__TASK GOAL__:
Give the number of lines in the records that include the word "These", and nothing besides.

** Opening GIVEN DATA block **

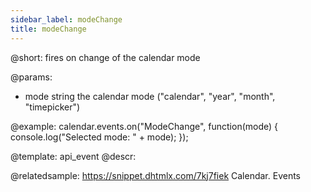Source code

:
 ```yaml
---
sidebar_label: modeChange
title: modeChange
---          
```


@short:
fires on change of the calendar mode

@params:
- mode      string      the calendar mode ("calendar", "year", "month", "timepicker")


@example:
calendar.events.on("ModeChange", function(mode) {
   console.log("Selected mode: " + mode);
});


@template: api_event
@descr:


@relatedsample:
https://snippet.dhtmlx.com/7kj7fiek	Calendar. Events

** Closing GIVEN DATA block **
** Opening GIVEN DATA block **

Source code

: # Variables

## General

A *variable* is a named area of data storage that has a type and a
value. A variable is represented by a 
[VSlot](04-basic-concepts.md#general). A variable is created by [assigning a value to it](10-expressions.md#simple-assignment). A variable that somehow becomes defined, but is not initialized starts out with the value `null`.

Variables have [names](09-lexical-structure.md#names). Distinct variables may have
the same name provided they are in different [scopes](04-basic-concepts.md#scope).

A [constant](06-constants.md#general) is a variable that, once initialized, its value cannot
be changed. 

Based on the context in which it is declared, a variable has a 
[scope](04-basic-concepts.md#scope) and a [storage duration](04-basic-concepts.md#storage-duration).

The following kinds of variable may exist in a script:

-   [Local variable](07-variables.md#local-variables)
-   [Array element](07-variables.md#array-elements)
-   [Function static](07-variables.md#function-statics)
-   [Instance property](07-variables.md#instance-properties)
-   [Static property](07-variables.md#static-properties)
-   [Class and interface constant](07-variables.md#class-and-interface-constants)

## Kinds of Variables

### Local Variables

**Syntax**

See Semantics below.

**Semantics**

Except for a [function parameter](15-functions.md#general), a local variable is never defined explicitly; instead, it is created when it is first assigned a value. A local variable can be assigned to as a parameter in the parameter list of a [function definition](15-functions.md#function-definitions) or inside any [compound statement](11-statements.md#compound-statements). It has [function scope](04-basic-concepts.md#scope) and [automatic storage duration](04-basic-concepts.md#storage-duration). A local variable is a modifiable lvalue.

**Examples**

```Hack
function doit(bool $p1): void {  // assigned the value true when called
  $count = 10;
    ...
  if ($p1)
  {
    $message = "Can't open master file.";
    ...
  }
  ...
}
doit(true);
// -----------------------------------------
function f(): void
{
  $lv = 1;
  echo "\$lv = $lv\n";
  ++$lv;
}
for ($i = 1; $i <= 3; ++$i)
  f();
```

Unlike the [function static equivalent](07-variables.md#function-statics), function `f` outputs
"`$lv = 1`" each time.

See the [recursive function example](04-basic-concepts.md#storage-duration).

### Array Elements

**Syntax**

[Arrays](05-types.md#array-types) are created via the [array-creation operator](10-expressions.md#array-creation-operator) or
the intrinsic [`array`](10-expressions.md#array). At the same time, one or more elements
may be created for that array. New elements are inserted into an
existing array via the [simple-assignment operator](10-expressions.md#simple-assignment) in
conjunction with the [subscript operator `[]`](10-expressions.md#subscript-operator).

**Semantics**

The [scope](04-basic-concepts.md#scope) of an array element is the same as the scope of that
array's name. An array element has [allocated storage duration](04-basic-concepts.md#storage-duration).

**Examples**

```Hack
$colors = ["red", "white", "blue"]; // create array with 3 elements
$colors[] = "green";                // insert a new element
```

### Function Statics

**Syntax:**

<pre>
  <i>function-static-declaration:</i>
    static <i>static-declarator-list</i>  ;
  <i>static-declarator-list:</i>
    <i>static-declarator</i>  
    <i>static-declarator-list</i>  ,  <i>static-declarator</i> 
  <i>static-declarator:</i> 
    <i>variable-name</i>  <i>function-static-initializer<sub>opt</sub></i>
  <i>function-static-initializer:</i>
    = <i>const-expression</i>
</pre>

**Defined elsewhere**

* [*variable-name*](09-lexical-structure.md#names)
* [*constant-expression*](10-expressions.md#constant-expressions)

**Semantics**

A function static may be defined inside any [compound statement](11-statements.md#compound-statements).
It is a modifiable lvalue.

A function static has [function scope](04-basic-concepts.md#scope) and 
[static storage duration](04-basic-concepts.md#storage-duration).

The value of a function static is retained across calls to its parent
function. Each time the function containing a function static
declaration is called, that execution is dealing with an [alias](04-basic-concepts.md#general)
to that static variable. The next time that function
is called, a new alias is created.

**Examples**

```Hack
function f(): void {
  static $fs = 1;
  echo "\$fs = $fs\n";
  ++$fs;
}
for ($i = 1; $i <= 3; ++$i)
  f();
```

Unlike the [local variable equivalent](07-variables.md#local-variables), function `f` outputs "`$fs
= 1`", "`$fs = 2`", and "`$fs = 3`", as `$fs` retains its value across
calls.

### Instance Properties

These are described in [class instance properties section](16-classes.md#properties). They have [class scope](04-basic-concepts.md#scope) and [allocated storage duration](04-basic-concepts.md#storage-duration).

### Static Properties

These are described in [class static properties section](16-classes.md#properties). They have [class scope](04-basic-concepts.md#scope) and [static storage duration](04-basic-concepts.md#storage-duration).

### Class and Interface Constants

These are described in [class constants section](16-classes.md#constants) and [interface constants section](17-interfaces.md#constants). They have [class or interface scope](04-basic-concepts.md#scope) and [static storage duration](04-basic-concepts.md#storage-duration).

** Closing GIVEN DATA block **
** Opening GIVEN DATA block **

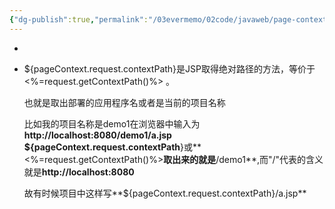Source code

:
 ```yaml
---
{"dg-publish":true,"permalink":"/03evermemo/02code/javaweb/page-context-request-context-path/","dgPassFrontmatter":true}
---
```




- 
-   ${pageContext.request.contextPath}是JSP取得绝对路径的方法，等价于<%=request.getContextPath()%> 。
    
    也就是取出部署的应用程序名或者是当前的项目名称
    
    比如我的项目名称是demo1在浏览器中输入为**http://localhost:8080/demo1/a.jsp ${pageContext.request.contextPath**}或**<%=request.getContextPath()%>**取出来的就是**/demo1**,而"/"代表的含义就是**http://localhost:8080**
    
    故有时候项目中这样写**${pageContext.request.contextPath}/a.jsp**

** Closing GIVEN DATA block **

__SOLUTION FOR THIS EXERCISE__:
3